■ **REQUIRED ACTION**: "Windows" is the word to look for; copy each line of the listing where it occurs.

■ **TASK DATA**:

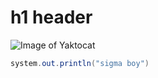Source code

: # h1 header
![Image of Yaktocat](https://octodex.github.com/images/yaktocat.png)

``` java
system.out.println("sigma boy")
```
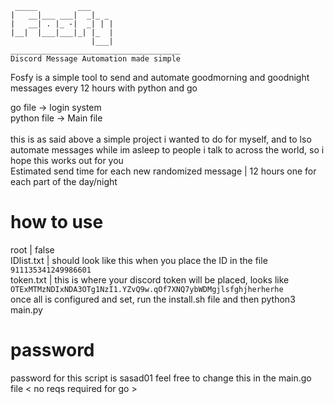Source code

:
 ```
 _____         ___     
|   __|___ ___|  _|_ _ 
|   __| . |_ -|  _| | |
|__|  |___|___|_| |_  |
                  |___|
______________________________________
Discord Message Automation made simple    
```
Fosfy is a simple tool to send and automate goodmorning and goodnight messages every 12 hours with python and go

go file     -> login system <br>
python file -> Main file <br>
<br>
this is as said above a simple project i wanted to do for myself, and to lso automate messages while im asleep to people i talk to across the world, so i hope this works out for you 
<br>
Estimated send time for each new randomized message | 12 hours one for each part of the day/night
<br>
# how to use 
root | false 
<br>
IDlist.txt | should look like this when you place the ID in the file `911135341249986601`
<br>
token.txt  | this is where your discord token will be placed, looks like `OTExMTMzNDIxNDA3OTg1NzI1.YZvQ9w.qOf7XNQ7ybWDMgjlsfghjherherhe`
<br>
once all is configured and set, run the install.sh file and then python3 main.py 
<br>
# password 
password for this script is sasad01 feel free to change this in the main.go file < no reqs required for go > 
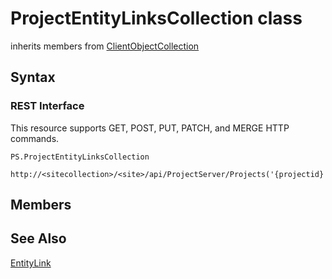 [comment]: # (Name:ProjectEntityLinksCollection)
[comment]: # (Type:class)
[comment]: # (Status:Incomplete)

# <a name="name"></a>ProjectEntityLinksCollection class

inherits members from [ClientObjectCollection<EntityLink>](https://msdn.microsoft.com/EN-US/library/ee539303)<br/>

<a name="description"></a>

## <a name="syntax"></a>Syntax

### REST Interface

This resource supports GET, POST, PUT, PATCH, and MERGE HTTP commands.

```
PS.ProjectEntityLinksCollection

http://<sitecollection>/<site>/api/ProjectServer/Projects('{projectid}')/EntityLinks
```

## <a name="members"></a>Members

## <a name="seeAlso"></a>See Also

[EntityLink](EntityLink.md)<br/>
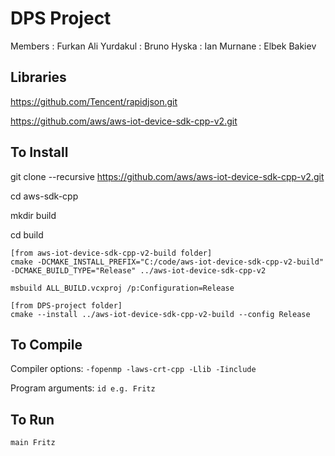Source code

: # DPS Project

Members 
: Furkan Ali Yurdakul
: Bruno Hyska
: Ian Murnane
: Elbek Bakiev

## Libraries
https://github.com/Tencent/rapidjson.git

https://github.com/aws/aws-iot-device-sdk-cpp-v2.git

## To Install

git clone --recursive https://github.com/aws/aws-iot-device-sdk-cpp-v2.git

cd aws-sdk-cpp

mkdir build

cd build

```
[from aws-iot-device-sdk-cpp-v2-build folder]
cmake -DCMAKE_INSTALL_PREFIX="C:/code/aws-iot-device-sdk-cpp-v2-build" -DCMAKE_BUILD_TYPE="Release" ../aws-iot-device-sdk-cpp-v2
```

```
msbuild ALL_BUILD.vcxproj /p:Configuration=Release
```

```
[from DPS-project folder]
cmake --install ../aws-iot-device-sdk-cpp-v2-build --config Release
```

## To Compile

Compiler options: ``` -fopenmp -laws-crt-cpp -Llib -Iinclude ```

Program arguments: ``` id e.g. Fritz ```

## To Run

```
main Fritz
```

* * *

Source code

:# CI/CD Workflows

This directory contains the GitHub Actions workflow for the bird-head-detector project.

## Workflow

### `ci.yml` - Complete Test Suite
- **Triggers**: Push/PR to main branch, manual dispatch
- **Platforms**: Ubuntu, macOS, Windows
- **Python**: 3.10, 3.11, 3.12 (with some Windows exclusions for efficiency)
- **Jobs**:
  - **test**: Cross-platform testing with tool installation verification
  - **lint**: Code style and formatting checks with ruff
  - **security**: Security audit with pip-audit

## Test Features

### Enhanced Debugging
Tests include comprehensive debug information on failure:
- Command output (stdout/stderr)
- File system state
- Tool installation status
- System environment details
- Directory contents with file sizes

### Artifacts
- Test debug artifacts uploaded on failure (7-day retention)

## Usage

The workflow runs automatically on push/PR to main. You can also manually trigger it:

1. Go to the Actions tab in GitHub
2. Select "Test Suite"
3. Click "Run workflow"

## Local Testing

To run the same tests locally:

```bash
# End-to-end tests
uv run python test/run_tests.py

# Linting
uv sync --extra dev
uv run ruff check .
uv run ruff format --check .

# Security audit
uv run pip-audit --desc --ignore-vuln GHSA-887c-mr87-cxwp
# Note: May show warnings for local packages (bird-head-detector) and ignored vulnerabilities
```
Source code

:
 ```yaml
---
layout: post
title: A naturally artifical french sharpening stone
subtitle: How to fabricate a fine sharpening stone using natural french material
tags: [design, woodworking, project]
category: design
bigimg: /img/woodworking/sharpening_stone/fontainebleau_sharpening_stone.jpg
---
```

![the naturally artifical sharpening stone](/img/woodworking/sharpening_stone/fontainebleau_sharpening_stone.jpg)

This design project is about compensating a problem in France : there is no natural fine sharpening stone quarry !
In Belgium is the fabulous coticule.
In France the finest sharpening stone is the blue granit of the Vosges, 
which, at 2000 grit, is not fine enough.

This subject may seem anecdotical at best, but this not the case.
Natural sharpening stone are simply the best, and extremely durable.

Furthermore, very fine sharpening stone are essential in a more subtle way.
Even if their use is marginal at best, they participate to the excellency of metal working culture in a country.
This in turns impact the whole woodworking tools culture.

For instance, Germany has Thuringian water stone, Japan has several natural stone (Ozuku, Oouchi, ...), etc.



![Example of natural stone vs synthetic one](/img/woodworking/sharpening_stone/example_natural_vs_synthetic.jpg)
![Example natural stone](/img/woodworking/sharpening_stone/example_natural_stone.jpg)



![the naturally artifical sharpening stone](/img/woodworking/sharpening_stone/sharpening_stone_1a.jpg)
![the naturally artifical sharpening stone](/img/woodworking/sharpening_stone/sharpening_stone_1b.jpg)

■ **TASK SOLUTION**:
- **Platforms**: Ubuntu, macOS, Windows
- **Python**: 3.10, 3.11, 3.12 (with some Windows exclusions for efficiency)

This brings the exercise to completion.